A scuola in effetti, in Italia, i pc sono pochi, solo uno ogni 4 studenti e solo il 66,8% degli studenti italiani riferisce di usarli contro il 72% medio Ocse. Ma non è un problema di quantità, quanto piuttosto di qualità. Come, avverte l’Ocse, i Paesi che più hanno investito nell’Ict per la scuola negli ultimi 10 anni non hanno visto miglioramenti apprezzabili nelle competenze dei ragazzi, come nel caso di Australia, Gran Bretagna e Paesi nordici e ‘anzi – rileva Avvisati – in Spagna i risultati sono addirittura peggiorati”.

In generale un uso moderato del pc a scuola tende ad associarsi a un qualche miglioramento dell’apprendimento rispetto agli studenti che lo usano raramente. Ma gli studenti che usano molto il pc a scuola hanno risultati in generale decisamente peggiori. Come scrive l’Ocse, “per arrivare a una comprensione concettuale profonda e a un elevato livello di pensiero serve una intensa relazione docente-insegnate e la tecnologia a volte distrae da questo”.

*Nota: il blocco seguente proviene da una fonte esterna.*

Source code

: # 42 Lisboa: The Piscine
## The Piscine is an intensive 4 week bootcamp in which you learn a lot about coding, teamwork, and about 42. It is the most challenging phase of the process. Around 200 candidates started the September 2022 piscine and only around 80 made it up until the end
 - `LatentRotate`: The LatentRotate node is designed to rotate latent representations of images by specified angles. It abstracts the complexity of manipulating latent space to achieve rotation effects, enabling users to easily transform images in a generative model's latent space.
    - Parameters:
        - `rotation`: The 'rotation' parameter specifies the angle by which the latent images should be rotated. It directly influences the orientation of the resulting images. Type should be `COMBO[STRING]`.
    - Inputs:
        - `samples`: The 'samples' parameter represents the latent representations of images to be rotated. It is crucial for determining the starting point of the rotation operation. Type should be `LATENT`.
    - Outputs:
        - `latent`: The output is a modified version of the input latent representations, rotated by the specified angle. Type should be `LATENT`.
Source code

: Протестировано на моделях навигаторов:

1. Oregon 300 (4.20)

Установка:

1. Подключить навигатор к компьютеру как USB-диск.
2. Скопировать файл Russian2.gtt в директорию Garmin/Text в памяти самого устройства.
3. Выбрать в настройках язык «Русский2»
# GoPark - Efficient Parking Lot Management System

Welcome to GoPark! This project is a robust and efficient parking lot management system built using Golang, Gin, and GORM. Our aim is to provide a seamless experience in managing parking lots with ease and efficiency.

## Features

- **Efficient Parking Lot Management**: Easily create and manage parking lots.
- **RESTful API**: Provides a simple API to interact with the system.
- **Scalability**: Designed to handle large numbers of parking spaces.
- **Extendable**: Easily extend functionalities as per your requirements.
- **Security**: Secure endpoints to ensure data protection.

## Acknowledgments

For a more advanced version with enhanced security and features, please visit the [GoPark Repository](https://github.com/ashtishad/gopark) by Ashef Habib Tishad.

Un’altra interpretazione è che non ci sono ancore le pratiche pedagogiche, cioè la formazione degli insegnanti, per ottenere i maggiori benefici a livello accademico dalle tecnologie. “Aggiungere le tecnologie del 21esimo secolo alle pratiche di insegnamento del 20simo secolo semplicemente diluisce l’efficacia dell’insegnamento. Se gli studenti usano lo smartphone per copiare è improbabile che questo li aiuti a diventare più ‘smart’. La tecnologia può amplificare l’effetto di un ottimo insegnamento, ma un’ottima tecnologia non può sostituire un cattivo insegnamento”.